She said foster parents are not left out there on their own.
Not only do the Saccomens have help from Brittany and Megan and other family members, they have invaluable support from MCCS, D&E Counseling, Help Me Grow and other social-service agencies.
“I credit the MCCS case managers first and foremost. We have called them for help at all hours,” Toni said.
Another advantage is the extended families gained through foster care.
There are the agency employees, other foster-care parents and the families of the children in foster care.
“Some of the family members are resentful, but I just tell family members I am not here to take your child. I’m here to keep your child until you are ready to get them back,” she said.
The primary goal is to reunite children with their families, Paris said.
“The best place for children is with their families whenever possible. It can be extended families, called kinship placements,” he said.

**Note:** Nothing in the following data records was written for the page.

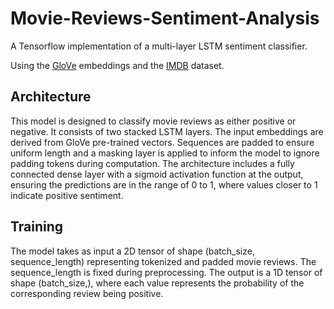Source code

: # Movie-Reviews-Sentiment-Analysis

A Tensorflow implementation of a multi-layer LSTM sentiment classifier.

Using the [GloVe](https://www.kaggle.com/datasets/watts2/glove6b50dtxt) embeddings and the [IMDB](https://www.kaggle.com/datasets/lakshmi25npathi/imdb-dataset-of-50k-movie-reviews) dataset.

## Architecture

This model is designed to classify movie reviews as either positive or negative. It consists of two stacked LSTM layers. The input embeddings are derived from GloVe pre-trained vectors. Sequences are padded to ensure uniform length and a masking layer is applied to inform the model to ignore padding tokens during computation. The architecture includes a fully connected dense layer with a sigmoid activation function at the output, ensuring the predictions are in the range of 0 to 1, where values closer to 1 indicate positive sentiment.

## Training
The model takes as input a 2D tensor of shape (batch_size, sequence_length) representing tokenized and padded movie reviews. The sequence_length is fixed during preprocessing. The output is a 1D tensor of shape (batch_size,), where each value represents the probability of the corresponding review being positive.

Paris said the Children Services agency, which has about 180 children in placement at all levels, including foster-care homes, group homes for boys and girls and residential-placement center, wants to increase the pool of foster homes, currently at 70, to 85 or 90.
He said additional homes would make it easier to place siblings in the same home, keep them in the community close to their families, eliminate barriers to visitation and keep them in their schools.
Generally, the county’s juvenile court gives temporary custody of children to MCCS, during which time they are placed in foster care for a stable, nurturing environment, while families work to correct the problems that brought their children to foster care in the first place, Paris said.
“We work very hard to get the kids out of the system,” he said.
In the interim, there are folks such as the Saccomens, who have found their calling.
“When they smile and call you ‘mom’ and ‘dad,’ you just melt. It’s what keeps us going,” Earl said.